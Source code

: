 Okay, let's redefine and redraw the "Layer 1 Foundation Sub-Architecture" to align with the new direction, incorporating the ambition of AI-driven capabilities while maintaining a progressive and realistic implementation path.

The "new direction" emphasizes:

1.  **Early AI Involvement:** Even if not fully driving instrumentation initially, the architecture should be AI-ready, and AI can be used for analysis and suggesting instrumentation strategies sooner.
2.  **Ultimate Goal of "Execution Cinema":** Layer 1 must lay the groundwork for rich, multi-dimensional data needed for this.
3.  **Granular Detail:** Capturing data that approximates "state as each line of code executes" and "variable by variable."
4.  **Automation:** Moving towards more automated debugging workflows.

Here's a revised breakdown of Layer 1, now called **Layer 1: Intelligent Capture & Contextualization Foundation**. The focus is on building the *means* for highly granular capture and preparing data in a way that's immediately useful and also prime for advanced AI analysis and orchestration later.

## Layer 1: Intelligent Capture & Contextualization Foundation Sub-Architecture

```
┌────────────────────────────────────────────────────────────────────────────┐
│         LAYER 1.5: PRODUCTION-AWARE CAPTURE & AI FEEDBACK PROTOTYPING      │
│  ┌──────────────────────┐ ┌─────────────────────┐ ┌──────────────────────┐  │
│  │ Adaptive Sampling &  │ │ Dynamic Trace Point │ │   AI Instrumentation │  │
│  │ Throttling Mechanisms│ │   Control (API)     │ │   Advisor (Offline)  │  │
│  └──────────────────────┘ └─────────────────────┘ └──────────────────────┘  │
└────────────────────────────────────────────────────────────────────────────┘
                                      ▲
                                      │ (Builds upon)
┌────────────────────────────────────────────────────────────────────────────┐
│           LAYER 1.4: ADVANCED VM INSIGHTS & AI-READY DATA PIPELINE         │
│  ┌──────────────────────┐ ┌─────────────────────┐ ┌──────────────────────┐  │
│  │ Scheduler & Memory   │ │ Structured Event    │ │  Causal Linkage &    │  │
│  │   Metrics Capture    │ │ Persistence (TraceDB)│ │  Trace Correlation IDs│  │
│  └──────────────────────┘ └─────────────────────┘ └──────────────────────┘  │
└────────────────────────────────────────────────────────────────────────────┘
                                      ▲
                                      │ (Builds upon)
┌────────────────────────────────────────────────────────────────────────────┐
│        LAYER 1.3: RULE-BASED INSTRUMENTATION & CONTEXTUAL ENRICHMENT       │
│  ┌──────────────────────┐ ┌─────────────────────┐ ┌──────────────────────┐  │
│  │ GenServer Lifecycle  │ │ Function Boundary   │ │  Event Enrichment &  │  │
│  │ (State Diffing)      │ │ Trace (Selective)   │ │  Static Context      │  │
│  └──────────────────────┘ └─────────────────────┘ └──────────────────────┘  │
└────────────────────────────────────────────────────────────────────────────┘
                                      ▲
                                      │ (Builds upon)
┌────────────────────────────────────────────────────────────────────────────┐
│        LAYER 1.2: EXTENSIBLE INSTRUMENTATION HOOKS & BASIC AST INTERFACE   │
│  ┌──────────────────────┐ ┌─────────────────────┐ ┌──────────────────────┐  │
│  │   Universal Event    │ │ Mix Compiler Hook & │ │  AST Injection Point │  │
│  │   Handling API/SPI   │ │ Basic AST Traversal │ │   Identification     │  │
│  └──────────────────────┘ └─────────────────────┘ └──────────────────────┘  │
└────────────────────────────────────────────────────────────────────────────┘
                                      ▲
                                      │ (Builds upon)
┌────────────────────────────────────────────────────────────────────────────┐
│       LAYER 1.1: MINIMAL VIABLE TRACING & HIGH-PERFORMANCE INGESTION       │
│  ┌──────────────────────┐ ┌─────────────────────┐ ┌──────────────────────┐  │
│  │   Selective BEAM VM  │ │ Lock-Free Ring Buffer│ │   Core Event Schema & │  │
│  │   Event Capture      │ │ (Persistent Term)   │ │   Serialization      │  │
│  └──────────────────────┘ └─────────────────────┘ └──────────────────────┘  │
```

══════

**Action item**
Take from the material every line that holds "Point".

**Answer below**
│  │ Adaptive Sampling &  │ │ Dynamic Trace Point │ │   AI Instrumentation │  │
│  │   Universal Event    │ │ Mix Compiler Hook & │ │  AST Injection Point │  │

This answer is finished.